McClellan Legal LLC Estate Planning & Tax Assessment Blog

Tuesday, January 27, 2015

Trusts for Minor Children (Article 2 of 8)

It is a common myth that minors cannot inherit property.  Minor children may inherit equitable title in property but cannot hold legal title until they reach the age of majority (21 years old in Pennsylvania).  Equitable title simply means that the assets must be used for the benefit of the child.  Legal title is directed to how the assets are managed.   Since a minor cannot hold legal title, a custodian or trustee will manage the assets for the child’s benefit.

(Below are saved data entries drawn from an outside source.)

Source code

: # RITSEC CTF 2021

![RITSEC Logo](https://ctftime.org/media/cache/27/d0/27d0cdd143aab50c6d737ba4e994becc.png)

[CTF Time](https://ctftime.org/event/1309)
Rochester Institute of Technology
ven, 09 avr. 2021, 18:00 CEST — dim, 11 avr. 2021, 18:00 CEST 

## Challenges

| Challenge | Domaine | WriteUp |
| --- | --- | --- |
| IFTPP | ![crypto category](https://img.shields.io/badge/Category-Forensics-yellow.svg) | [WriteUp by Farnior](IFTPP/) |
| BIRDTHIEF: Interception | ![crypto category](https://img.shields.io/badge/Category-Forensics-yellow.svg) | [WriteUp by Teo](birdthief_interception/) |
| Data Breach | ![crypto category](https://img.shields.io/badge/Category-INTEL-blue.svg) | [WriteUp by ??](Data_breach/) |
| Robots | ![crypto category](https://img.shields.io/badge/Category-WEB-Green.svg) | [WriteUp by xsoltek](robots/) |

There are two primary ways to manage inherited assets for minor children:

  • Uniform Transfers to Minors Act (UTMA)

  • Child’s Trust

Uniform Transfer to Minors Act

If a parent with minor children passes away without a Child’s Trust set up in an estate plan (either in a Will-Based Plan or a Revocable Living Trust-Based Plan), then the minor child could alternatively inherit the assets via the Uniform Transfers to Minors Act (UTMA).  UTMA was adopted by many states (including Pennsylvania) and is intended to be an efficient way to transfer assets to minors without the use of trusts.  Generally, a UTMA custodian has wide discretion to use the assets for the benefit of the child and must transfer legal title to the child when the child reaches 21 (could be delayed until 25 in Pennsylvania).  While transfer to minors via UTMA is intended to be simple, it does not include sufficient flexibility to allow a parent to customize the terms of the child’s withdrawal rights or define the custodian’s discretionary terms for managing the assets. 

Child’s Trust

As a more flexible alternative to transferring an inheritance to a minor child than using the UTMA, parents often draft Child Trusts in their Will or Revocable Living Trust.  Using a Child Trust allows for highly customizable withdrawal rights, including tiered withdrawals.  In lieu of the UTMA’s automatic withdrawal right by the child at 21, many people prefer to gradually grant their children withdrawal rights as they mature.  Holding inherited assets in a Child Trust is meant to protect the assets from creditors, failed marriages, and the child’s own financial maturity. 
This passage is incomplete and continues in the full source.